Consider the following example that is used to understand the definition of periodicity property.
Why does it says that:
starting in state $1$, it is possible for the process to enter state $1$ only at times $2, 4, . . . ,$ so state $1$ has period $2$. The reason is that the player can break even (be neither winning nor losing) only at times $2, 4, . . . ,$ which can be verified by calculating $p_{11}^{(n)}$ for all $n$ and noting that $p_{11}^{(n)} = 0$ for $n$ odd.
I do not understand.
First off isn't $p_{11}^{(n)} = 0$ for all $n$, not just $n$ odd?

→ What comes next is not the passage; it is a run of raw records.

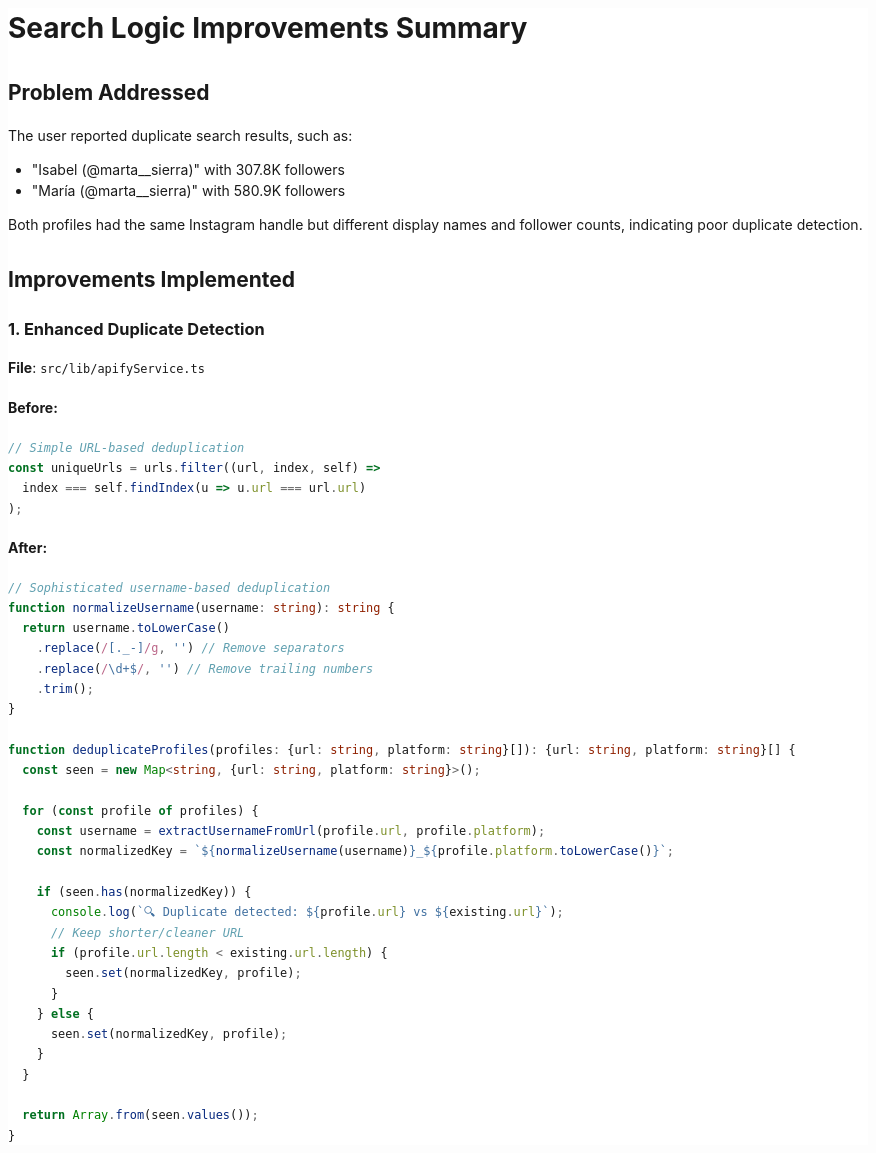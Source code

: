 # Search Logic Improvements Summary

## Problem Addressed
The user reported duplicate search results, such as:
- "Isabel (@marta__sierra)" with 307.8K followers
- "María (@marta__sierra)" with 580.9K followers

Both profiles had the same Instagram handle but different display names and follower counts, indicating poor duplicate detection.

## Improvements Implemented

### 1. Enhanced Duplicate Detection
**File**: `src/lib/apifyService.ts`

#### Before:
```typescript
// Simple URL-based deduplication
const uniqueUrls = urls.filter((url, index, self) => 
  index === self.findIndex(u => u.url === url.url)
);
```

#### After:
```typescript
// Sophisticated username-based deduplication
function normalizeUsername(username: string): string {
  return username.toLowerCase()
    .replace(/[._-]/g, '') // Remove separators
    .replace(/\d+$/, '') // Remove trailing numbers
    .trim();
}

function deduplicateProfiles(profiles: {url: string, platform: string}[]): {url: string, platform: string}[] {
  const seen = new Map<string, {url: string, platform: string}>();
  
  for (const profile of profiles) {
    const username = extractUsernameFromUrl(profile.url, profile.platform);
    const normalizedKey = `${normalizeUsername(username)}_${profile.platform.toLowerCase()}`;
    
    if (seen.has(normalizedKey)) {
      console.log(`🔍 Duplicate detected: ${profile.url} vs ${existing.url}`);
      // Keep shorter/cleaner URL
      if (profile.url.length < existing.url.length) {
        seen.set(normalizedKey, profile);
      }
    } else {
      seen.set(normalizedKey, profile);
    }
  }
  
  return Array.from(seen.values());
}
```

By definition $p_{11}^{(n)}=p\{X_{t+n}=1|X_t=1\}$
From the matrix P, $p_{11}^{(n)}=p\{X_{t+n}=1|X_t=1\}=0$, hence the probability will always be zero, no?
"First off isn't $p_{11}^{(n)} = 0$ for all $n$, not just $n$ odd?"
No. $\ p_{11}^{(2)}= p\left(1-p\right)\ne 0\ $. I suspect you're confusing state $0$ with state $1$. It is true that $\ p_{00}^{(n)}= 1\ $ for all $\ n\ $, so that state is aperiodic.
It is not correct that $\ p\{X_{t+n}=1|X_t=1\}=0\ $. $$ p\{X_{t+n}=1|X_t=1\}=\begin{bmatrix}0&1&0&0 \end{bmatrix}\boldsymbol{\mathrm{P}}^n\begin{bmatrix}0\\1\\0\\0 \end{bmatrix}\ ,$$ and $$ \boldsymbol{\mathrm{P}}^2=\begin{bmatrix} 1&0&0&0\\ 1-p&p\left(1-p\right)&0&p^2\\ \left(1-p\right)^2&0&p\left(1-p\right)&p\\ 0&0&0&1\end{bmatrix}\ .$$ It is the entry in the second row and second column of $\ \boldsymbol{\mathrm{P}}^n\ $that is $\ p_{11}^{(n)}\ $.